Good read, tiny quibbles.

LitRPG where an IT worker finds an office-themed dungeon in his office building.

Blurb

An IT worker explores an alternate dimension in his office in the first book of a fun and fast-paced series blending cubical life and dungeon fantasy.

Working as overnight tech support, James Lyle has long said he’d do anything to escape the boredom. But his commitment to excitement is tested when a slight coincidence one shift sends him to a different part of his office building . . . and he discovers a stairwell that contains not stairs but rather a landscape of seemingly infinite cubicles against a distant horizon.

Unwilling (and unable) to stay away, James and a few of his trusted friends begin to explore this endless maze of supernatural business ennui, a few minutes in the real world turning into eight hours of encounters with strange creatures and even stranger interior design choices. But in a realm that allows them to level up in fax machine repair and provides them with enough cash to pay the rent, there are also adversaries that are quickly becoming dangerous—and potentially lethal.
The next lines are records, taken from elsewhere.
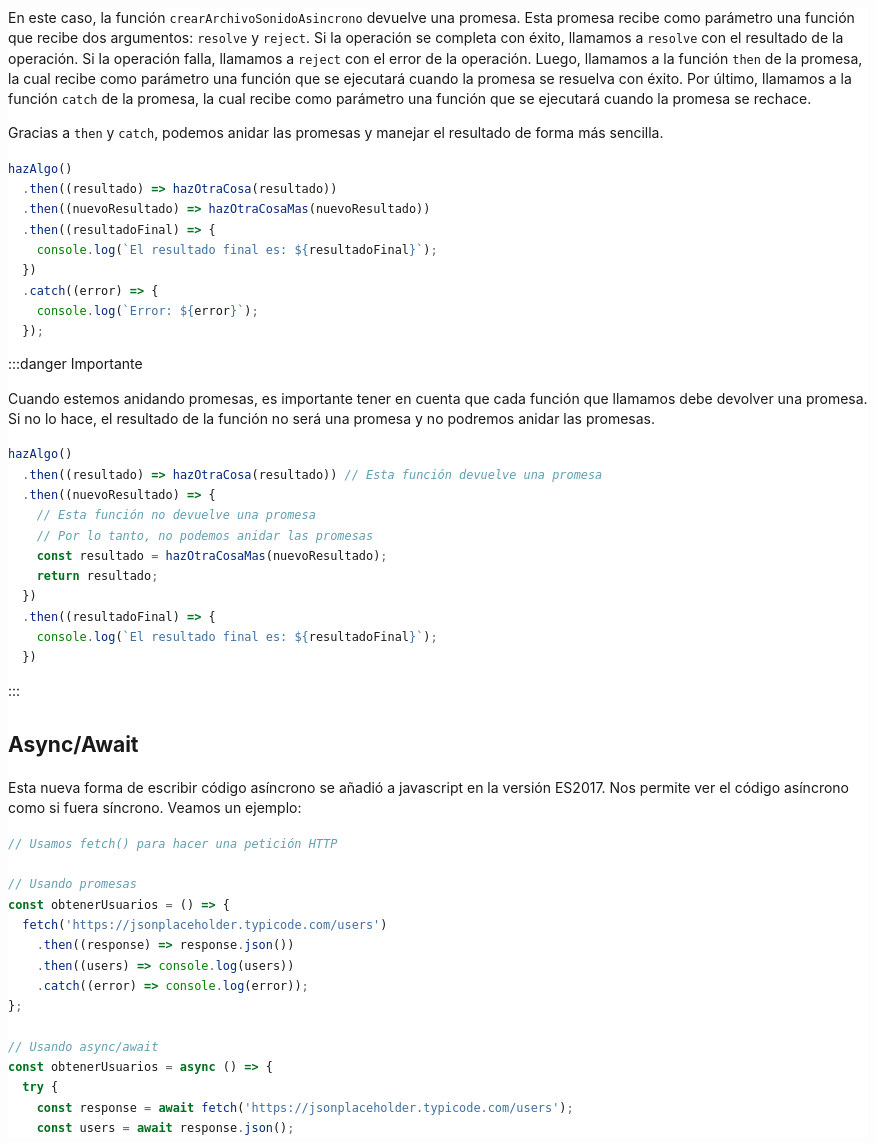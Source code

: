 En este caso, la función `crearArchivoSonidoAsincrono` devuelve una promesa. Esta promesa recibe como parámetro una función que recibe dos argumentos: `resolve` y `reject`. Si la operación se completa con éxito, llamamos a `resolve` con el resultado de la operación. Si la operación falla, llamamos a `reject` con el error de la operación. Luego, llamamos a la función `then` de la promesa, la cual recibe como parámetro una función que se ejecutará cuando la promesa se resuelva con éxito. Por último, llamamos a la función `catch` de la promesa, la cual recibe como parámetro una función que se ejecutará cuando la promesa se rechace.

Gracias a `then` y `catch`, podemos anidar las promesas y manejar el resultado de forma más sencilla.

```js
hazAlgo()
  .then((resultado) => hazOtraCosa(resultado))
  .then((nuevoResultado) => hazOtraCosaMas(nuevoResultado))
  .then((resultadoFinal) => {
    console.log(`El resultado final es: ${resultadoFinal}`);
  })
  .catch((error) => {
    console.log(`Error: ${error}`);
  });
```

:::danger Importante

Cuando estemos anidando promesas, es importante tener en cuenta que cada función que llamamos debe devolver una promesa. Si no lo hace, el resultado de la función no será una promesa y no podremos anidar las promesas.

```js
hazAlgo()
  .then((resultado) => hazOtraCosa(resultado)) // Esta función devuelve una promesa
  .then((nuevoResultado) => {
    // Esta función no devuelve una promesa
    // Por lo tanto, no podemos anidar las promesas
    const resultado = hazOtraCosaMas(nuevoResultado);
    return resultado;
  })
  .then((resultadoFinal) => {
    console.log(`El resultado final es: ${resultadoFinal}`);
  })
```

:::

## Async/Await

Esta nueva forma de escribir código asíncrono se añadió a javascript en la versión ES2017. Nos permite ver el código asíncrono como si fuera síncrono. Veamos un ejemplo:

```js
// Usamos fetch() para hacer una petición HTTP

// Usando promesas
const obtenerUsuarios = () => {
  fetch('https://jsonplaceholder.typicode.com/users')
    .then((response) => response.json())
    .then((users) => console.log(users))
    .catch((error) => console.log(error));
};

// Usando async/await
const obtenerUsuarios = async () => {
  try {
    const response = await fetch('https://jsonplaceholder.typicode.com/users');
    const users = await response.json();

```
As James, along with his companions, delves ever deeper into this extraordinary place, James starts to realize that animate staplers and time dilation might not be the biggest challenges they face, and those challenges might not stop at the entrance . . .
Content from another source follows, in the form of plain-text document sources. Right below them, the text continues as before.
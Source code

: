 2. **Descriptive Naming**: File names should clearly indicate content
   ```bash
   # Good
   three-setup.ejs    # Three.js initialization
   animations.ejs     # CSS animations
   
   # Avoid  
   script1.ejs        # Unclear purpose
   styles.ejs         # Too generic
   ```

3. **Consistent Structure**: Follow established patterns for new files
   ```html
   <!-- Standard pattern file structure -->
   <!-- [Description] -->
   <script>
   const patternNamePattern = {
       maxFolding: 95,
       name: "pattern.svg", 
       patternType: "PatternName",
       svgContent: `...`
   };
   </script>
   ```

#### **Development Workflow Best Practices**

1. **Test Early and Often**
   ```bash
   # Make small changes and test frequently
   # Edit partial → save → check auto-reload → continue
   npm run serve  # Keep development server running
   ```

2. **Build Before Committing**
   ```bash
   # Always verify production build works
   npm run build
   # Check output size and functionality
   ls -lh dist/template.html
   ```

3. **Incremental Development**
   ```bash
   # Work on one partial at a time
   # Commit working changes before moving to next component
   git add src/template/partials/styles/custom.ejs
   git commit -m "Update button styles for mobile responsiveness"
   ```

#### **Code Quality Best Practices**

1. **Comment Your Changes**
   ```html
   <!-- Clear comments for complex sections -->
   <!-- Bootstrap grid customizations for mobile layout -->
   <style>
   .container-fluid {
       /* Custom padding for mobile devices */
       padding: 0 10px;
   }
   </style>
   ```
The Daily Grind is the epic beginning to a slice-of-life urban fantasy that effortlessly blends wry commentary on office life with intricate character- and world-building.

Thoughts

As of writing this review, I’ve read the first published book.
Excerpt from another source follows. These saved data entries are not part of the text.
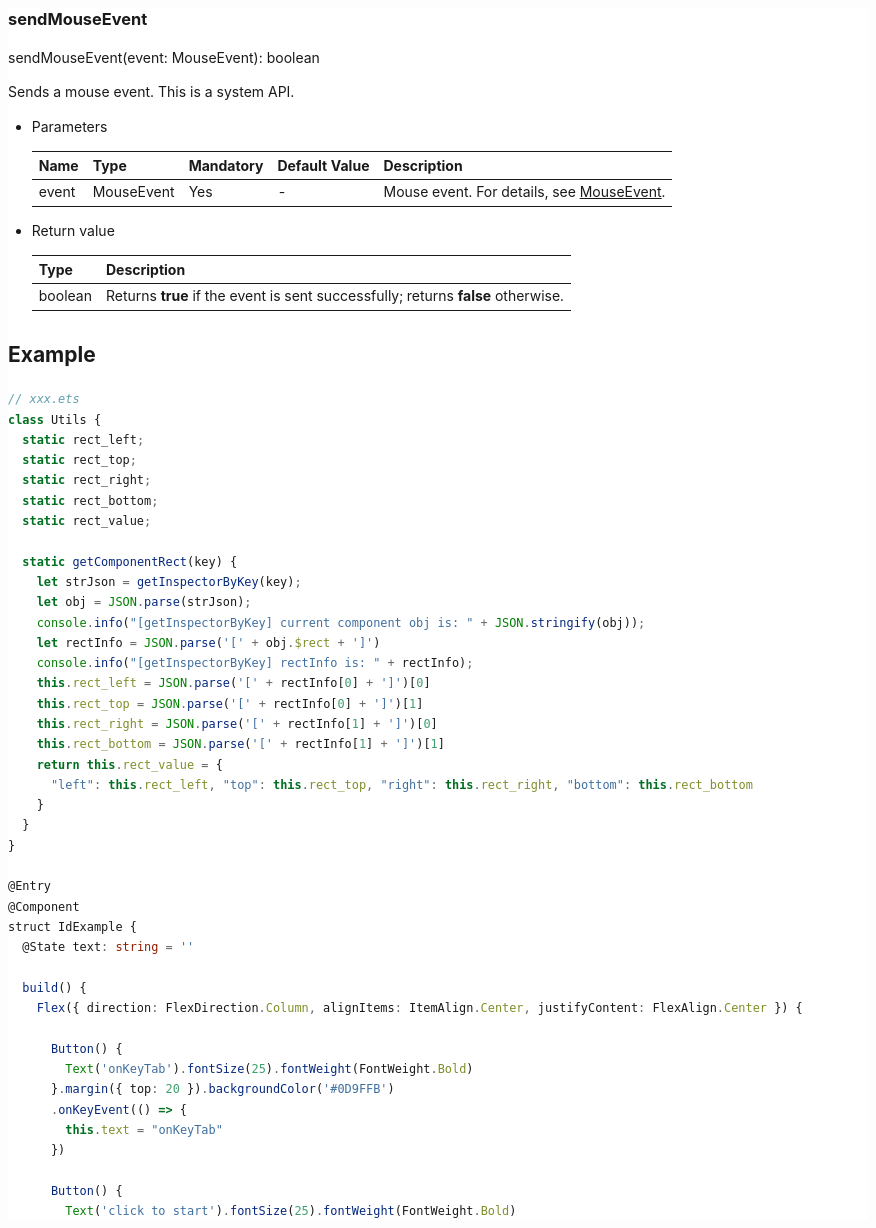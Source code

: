 ### sendMouseEvent

sendMouseEvent(event: MouseEvent): boolean

Sends a mouse event. This is a system API. 

- Parameters

  | Name   | Type        | Mandatory  | Default Value | Description                                      |
  | ----- | ---------- | ---- | ---- | ---------------------------------------- |
  | event | MouseEvent | Yes   | -    | Mouse event. For details, see [MouseEvent](ts-universal-mouse-key.md#mouseevent).|

- Return value

  | Type     | Description                         |
  | ------- | --------------------------- |
  | boolean | Returns **true** if the event is sent successfully; returns **false** otherwise.|

## Example

```ts
// xxx.ets
class Utils {
  static rect_left;
  static rect_top;
  static rect_right;
  static rect_bottom;
  static rect_value;

  static getComponentRect(key) {
    let strJson = getInspectorByKey(key);
    let obj = JSON.parse(strJson);
    console.info("[getInspectorByKey] current component obj is: " + JSON.stringify(obj));
    let rectInfo = JSON.parse('[' + obj.$rect + ']')
    console.info("[getInspectorByKey] rectInfo is: " + rectInfo);
    this.rect_left = JSON.parse('[' + rectInfo[0] + ']')[0]
    this.rect_top = JSON.parse('[' + rectInfo[0] + ']')[1]
    this.rect_right = JSON.parse('[' + rectInfo[1] + ']')[0]
    this.rect_bottom = JSON.parse('[' + rectInfo[1] + ']')[1]
    return this.rect_value = {
      "left": this.rect_left, "top": this.rect_top, "right": this.rect_right, "bottom": this.rect_bottom
    }
  }
}

@Entry
@Component
struct IdExample {
  @State text: string = ''

  build() {
    Flex({ direction: FlexDirection.Column, alignItems: ItemAlign.Center, justifyContent: FlexAlign.Center }) {

      Button() {
        Text('onKeyTab').fontSize(25).fontWeight(FontWeight.Bold)
      }.margin({ top: 20 }).backgroundColor('#0D9FFB')
      .onKeyEvent(() => {
        this.text = "onKeyTab"
      })

      Button() {
        Text('click to start').fontSize(25).fontWeight(FontWeight.Bold)
```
The premise of this book spoke a lot to me. While I might not be an IT support worker on the graveyard shift, I have spent an uncomfortable amount of my life in an office environment. Some of that, I will admit, may have been spent daydreaming about what exactly I would do (and how I would change the world), if I suddenly had the powers of the characters in the last book or movie I’d seen.

I’m sure we all have such fantasies. The Daily Grind is one of these, put down to paper. What if I, Average Office Worker, found a seemingly infinite office-themed dungeon, where stables, computers, cables, plants, and so much more came to life in a weird ecosystem that is begging to be explored?

And what if, when killing those creatures, they dropped different sorts of skill orbs that would teach me things, from absolutely useless skills (like New York phonebook typesetting) or to something that would be useful (martial arts, coding skills, languages)?

You bet that I’d be in that dungeon every chance I got. And herein lies both the strength and weakness of the book in my opinion.

I enjoy the office dungeon and the skills. But, throughout the whole book, that’s sort of all that happens? It’s one office delve after another, over and over, and I was itching for the pace to increase. For them to crack how skill orbs work so they wouldn’t keep getting random (and therefore mostly useless) skills. For the MC (and Anesh) to do something radical, whether it was proper fortifications as they expand into the dungeon, crazy weapons, more taming of the office equipment. All of that they sort of start doing, but the min-maxer in me was bashing my head against the wall at their lack of progression in figuring any of it out properly. Hundreds and hundreds of pages, so many office delves, and still just random skills to show for it? Give me more, dammit!

Maybe it’s a good thing that I was getting frustrated because it meant I was getting into the setting a lot. Or maybe it means that the pacing here could be tightened? Who knows.

Outside of the contents of the plot, the writing is alright. The biggest technical problem for me was the constant point-of-view switches from one sentence to the next. At the start of the book (where it’s just the MC delving) this wasn’t an issue, but once more people get invited into the dungeon, the PoV starts hopping around in a really confusing manner, leaving me often unsure as to who was actually thinking and expressing certain feelings. It’s not as bad as Solo Levelling’s web novel, but it did make the end third of the book significantly harder to read.

Apart from that gripe though, the rest was fairly solid. I’m hoping that the pacing increases (and something interesting happens) in book two, and I’m going to personally wait for the KU version instead of reading ahead on RR.